Solução: Estabelecer dois prazos para cada diligência: o prazo de execução (quando o ato deve ser praticado) e o prazo de confirmação (quando o responsável deve reportar a conclusão e entregar a documentação comprobatória). O prazo de confirmação deve ser anterior ao prazo fatal, criando uma janela de segurança para ações corretivas. Alertas automáticos no sistema de gestão eliminam o risco de esquecimento desse controle.
Erro 4: Ausência de Documentação Comprobatória
Diligências realizadas sem documentação comprobatória adequada — protocolo assinado, certidão obtida, comprovante de entrega — criam riscos jurídicos e operacionais. Sem a prova da realização do ato, o escritório fica vulnerável a questionamentos sobre o cumprimento de prazos e a alegações de falha na prestação do serviço.
Solução: Exigir de forma sistemática a entrega da documentação comprobatória de toda diligência realizada, com arquivamento imediato no sistema de gestão documental do escritório vinculado ao processo correspondente. Essa documentação deve ser verificada quanto à sua completude e autenticidade antes de ser arquivada como conclusão da diligência.
Erro 5: Não Comunicar ao Cliente o Status das Diligências
Em muitos escritórios, as diligências são gerenciadas internamente sem qualquer comunicação ao cliente. Embora os detalhes operacionais não precisem ser reportados, o cliente deve saber que os atos processuais necessários estão sendo praticados dentro dos prazos. A falta de comunicação gera ansiedade, desconfiança e ligações desnecessárias ao escritório para verificar o andamento.
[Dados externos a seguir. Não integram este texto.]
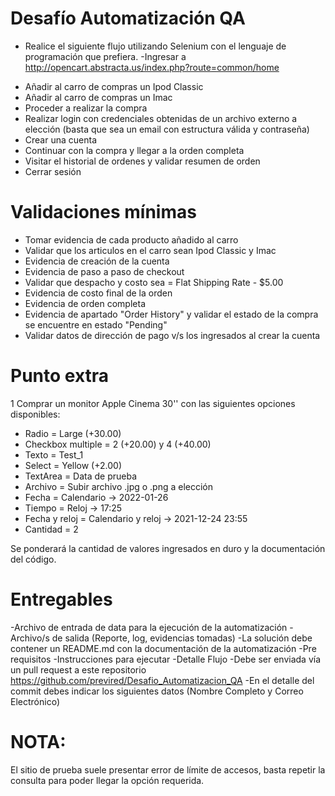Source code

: # Desaf&iacute;o Automatizaci&oacute;n QA
* Realice el siguiente flujo utilizando Selenium con el lenguaje de programaci&oacute;n que prefiera. 
-Ingresar a http://opencart.abstracta.us/index.php?route=common/home
- Añadir al carro de compras un Ipod Classic
- Añadir al carro de compras un Imac
- Proceder a realizar la compra
- Realizar login con credenciales obtenidas de un archivo externo a elección (basta que sea un email con estructura válida y contraseña)
- Crear una cuenta
- Continuar con la compra y llegar a la orden completa
- Visitar el historial de ordenes y validar resumen de orden 
- Cerrar sesión

# Validaciones m&iacute;nimas 

- Tomar evidencia de cada producto añadido al carro
- Validar que los articulos en el carro sean Ipod Classic y Imac
- Evidencia de creación de la cuenta
- Evidencia de paso a paso de checkout
- Validar que despacho y costo sea = Flat Shipping Rate - $5.00
- Evidencia de costo final de la orden
- Evidencia de orden completa
- Evidencia de apartado "Order History" y validar el estado de la compra se encuentre en estado "Pending"
- Validar datos de dirección de pago v/s los ingresados al crear la cuenta
 

# Punto extra 

1 Comprar un monitor Apple Cinema 30'' con las siguientes opciones disponibles:
  - Radio = Large (+30.00)
  - Checkbox  multiple = 2 (+20.00) y 4 (+40.00)
  - Texto = Test_1
  - Select = Yellow (+2.00)
  - TextArea = Data de prueba
  - Archivo = Subir archivo .jpg o .png a elección
  - Fecha = Calendario -> 2022-01-26
  - Tiempo = Reloj -> 17:25
  - Fecha y reloj = Calendario y reloj -> 2021-12-24 23:55
  - Cantidad = 2
    
Se ponderará la cantidad de valores ingresados en duro y la documentación del código.

# Entregables

-Archivo de entrada de data para la ejecución de la automatización
-Archivo/s de salida (Reporte, log, evidencias tomadas)
-La solución debe contener un README.md con la documentación de la automatización
-Pre requisitos
-Instrucciones para ejecutar
-Detalle Flujo
-Debe ser enviada vía un pull request a este repositorio https://github.com/previred/Desafio_Automatizacion_QA 
-En el detalle del commit debes indicar los siguientes datos (Nombre Completo y Correo Electrónico)


# NOTA: 
El sitio de prueba suele presentar error de l&iacute;mite de accesos, basta repetir la consulta para poder llegar la opci&oacute;n requerida.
Solução: Incluir na rotina de comunicação com o cliente um resumo periódico dos principais atos praticados e das próximas diligências previstas. Portais de cliente com acesso a informações básicas sobre o andamento processual reduzem o volume de ligações e aumentam significativamente a percepção de qualidade do serviço.
Conclusão
A excelência na gestão de diligências jurídicas é resultado de processos bem estruturados, uso inteligente de tecnologia e cultura organizacional orientada à qualidade operacional. Escritórios que identificam e corrigem os erros mais comuns nessa área reduzem riscos, economizam tempo e constroem uma reputação de confiabilidade que se reflete diretamente na fidelização e na indicação de clientes.